The expanded postseason

The postseason is proposed to expand from 10 teams to 14 teams, with two additional wild card teams in each league.

With that will likely come the wacky new format described early this year, one in which two of the three division winners and the top wild card team get to, via draft, choose their first-round opponents from the remaining three wild card teams. That wild card round would feature three best-of-three series played exclusively at the higher-seeded teams’ ballparks before the three winners advance to the LDS round, where the best team in each league will already be waiting.

Why it’s good for the White Sox: Well, this is pretty obvious, isn’t it?

The White Sox chances to make the postseason will dramatically improve considering there will be two more playoff spots. They need to go from being a one of the five best teams in the American League to one of the seven best, which is basically half.

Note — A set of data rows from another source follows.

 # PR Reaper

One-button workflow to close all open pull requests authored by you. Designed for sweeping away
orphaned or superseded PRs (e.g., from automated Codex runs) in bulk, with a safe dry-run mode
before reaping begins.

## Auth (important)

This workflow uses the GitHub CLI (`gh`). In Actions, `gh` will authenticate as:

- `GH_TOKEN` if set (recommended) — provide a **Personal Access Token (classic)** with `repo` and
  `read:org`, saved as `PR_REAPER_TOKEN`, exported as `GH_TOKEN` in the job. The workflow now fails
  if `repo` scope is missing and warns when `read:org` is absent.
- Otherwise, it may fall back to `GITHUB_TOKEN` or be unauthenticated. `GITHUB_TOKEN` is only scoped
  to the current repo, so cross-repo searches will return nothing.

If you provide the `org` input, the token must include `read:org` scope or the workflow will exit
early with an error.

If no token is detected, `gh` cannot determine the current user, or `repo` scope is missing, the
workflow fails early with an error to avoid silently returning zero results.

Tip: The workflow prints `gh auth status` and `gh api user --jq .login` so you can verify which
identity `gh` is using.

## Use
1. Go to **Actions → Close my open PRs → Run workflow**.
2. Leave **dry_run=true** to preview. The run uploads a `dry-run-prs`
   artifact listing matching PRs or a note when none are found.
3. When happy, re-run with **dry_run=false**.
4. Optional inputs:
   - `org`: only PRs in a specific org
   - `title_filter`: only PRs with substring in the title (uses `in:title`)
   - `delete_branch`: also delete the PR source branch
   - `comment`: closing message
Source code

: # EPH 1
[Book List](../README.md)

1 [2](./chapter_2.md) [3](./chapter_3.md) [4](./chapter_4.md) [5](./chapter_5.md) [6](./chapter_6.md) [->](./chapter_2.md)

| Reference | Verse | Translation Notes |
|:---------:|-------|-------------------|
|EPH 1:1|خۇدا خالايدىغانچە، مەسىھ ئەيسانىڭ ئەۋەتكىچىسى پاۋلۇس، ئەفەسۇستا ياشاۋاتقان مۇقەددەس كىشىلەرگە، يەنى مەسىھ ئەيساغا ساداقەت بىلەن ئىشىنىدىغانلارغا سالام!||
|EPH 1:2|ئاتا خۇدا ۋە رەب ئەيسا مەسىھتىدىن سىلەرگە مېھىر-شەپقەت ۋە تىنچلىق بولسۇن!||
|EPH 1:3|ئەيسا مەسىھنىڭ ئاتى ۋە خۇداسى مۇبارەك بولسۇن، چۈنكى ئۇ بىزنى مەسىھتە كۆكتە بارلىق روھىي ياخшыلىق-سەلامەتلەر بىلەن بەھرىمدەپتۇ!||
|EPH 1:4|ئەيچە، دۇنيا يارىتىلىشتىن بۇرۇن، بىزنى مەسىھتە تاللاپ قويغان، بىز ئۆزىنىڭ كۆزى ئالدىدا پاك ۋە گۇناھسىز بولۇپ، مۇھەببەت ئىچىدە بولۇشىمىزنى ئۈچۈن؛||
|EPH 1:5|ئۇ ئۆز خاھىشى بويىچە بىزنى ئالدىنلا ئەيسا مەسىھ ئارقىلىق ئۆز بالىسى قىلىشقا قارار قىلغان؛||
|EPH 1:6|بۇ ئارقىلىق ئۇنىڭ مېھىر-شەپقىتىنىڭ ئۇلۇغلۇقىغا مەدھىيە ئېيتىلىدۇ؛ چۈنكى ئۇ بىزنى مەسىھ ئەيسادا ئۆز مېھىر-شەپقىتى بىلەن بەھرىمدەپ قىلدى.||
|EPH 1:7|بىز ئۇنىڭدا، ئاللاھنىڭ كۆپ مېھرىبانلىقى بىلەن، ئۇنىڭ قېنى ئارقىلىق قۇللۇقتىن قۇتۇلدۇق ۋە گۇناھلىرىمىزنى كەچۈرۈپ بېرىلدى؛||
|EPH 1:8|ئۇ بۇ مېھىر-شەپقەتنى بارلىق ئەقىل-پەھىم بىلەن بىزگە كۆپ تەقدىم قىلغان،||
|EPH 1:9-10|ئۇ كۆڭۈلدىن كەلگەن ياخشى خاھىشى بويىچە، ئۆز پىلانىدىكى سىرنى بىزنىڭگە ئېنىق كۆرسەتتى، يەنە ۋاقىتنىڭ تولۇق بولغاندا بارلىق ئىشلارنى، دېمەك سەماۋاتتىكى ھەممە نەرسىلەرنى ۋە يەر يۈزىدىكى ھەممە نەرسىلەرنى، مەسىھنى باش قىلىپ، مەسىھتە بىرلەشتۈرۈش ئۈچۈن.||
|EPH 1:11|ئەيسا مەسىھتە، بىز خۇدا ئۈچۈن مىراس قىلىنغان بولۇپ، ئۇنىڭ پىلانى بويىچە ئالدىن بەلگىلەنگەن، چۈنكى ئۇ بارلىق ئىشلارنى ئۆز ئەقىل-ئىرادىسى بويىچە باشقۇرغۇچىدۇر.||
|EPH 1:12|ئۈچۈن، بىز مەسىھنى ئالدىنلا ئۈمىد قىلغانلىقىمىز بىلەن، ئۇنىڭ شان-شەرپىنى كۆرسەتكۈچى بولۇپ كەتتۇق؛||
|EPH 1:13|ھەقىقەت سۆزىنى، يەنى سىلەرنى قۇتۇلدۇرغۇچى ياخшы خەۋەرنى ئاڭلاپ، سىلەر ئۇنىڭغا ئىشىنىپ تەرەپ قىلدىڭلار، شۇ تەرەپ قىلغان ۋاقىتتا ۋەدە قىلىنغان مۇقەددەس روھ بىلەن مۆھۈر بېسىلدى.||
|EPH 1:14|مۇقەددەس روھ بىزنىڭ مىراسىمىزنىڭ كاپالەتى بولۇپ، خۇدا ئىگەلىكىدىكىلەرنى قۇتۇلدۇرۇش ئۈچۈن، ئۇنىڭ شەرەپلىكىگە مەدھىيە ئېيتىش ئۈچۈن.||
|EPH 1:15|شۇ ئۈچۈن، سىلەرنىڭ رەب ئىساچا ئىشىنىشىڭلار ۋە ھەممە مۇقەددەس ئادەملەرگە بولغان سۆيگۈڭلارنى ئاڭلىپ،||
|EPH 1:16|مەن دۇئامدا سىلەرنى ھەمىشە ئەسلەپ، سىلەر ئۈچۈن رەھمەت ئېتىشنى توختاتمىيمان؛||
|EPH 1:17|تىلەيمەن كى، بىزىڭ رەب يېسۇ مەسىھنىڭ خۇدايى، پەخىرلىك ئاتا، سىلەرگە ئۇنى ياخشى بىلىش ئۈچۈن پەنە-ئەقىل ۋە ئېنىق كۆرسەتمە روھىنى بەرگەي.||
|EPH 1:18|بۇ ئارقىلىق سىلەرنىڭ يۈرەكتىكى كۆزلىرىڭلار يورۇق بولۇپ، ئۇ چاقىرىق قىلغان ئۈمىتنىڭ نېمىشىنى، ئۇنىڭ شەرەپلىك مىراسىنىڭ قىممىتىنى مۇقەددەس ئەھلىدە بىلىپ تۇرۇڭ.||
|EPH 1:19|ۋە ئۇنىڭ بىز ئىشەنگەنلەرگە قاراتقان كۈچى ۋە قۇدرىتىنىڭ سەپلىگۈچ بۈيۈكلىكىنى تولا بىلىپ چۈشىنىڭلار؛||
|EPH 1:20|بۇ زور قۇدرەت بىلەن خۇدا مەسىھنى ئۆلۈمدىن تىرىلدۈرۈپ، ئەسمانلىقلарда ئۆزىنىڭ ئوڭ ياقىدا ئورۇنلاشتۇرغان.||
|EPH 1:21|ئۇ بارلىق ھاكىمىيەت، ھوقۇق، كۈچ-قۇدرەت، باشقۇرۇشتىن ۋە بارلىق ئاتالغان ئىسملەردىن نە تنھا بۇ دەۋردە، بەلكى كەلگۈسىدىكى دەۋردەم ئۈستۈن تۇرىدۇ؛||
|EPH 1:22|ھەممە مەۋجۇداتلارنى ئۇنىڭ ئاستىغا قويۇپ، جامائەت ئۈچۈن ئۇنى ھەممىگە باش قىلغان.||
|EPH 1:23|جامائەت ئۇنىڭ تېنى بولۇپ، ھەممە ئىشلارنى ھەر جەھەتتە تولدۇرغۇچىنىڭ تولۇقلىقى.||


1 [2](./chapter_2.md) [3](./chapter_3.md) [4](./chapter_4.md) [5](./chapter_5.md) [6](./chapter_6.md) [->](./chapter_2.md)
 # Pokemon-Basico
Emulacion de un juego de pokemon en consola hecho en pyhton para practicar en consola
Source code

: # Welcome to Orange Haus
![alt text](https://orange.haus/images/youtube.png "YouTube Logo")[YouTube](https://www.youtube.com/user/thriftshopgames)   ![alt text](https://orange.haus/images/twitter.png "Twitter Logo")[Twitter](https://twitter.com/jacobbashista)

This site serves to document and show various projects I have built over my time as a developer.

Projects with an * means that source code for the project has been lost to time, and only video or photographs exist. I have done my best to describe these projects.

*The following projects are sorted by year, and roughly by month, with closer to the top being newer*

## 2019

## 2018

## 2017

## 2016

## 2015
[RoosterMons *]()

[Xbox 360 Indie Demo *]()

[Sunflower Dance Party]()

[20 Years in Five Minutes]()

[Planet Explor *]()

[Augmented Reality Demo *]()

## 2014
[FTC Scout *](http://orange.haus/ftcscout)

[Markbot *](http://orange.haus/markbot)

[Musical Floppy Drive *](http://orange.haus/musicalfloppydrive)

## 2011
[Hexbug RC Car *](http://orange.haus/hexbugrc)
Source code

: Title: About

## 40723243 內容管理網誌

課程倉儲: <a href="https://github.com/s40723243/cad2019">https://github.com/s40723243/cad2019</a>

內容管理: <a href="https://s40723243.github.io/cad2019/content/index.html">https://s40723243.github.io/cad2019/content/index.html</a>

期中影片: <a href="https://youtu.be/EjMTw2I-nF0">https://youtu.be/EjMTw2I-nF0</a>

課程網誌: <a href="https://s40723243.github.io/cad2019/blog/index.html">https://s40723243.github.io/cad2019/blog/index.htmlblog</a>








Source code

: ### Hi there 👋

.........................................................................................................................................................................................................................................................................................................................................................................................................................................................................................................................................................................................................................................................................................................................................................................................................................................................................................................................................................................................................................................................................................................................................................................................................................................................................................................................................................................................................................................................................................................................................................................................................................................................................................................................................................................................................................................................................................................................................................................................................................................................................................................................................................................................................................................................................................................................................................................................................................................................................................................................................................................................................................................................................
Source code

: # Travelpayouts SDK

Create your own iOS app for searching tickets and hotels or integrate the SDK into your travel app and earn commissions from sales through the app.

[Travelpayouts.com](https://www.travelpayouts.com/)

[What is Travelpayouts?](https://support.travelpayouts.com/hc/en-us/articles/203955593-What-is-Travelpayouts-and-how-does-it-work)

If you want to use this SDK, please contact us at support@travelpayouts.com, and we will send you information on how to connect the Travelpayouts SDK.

While all five AL playoff teams from last season won 96 or more games — and the Indians narrowly missed joining them with 93 wins — under the new setup, the fourth wild card would have gone to the 84-win Red Sox. Only seven AL teams finished with a better-than-.500 record last season, and under the proposed playoff system, they would have all made the postseason.

In the NL, the Cubs had that league’s eighth-best record and would have been the only team to finish above .500 that missed the postseason.

So what does that say about this expanded October? Finish better than .500, and you’ll probably get into the dance.

Why it’s bad for the White Sox: It isn’t.

There is a danger of postseason berths in this new format becoming rather forgettable. A team could win only 80-something games, technically make the playoffs, be “drafted” by a 100-win team and quickly lose back-to-back road games. Fans of those wild card teams wouldn’t get to see a home playoff game, and October baseball could be over for those clubs before the leaves change.

But for the White Sox, who haven’t been to the playoffs since 2008, any scenario that involves making the postseason is a welcome one.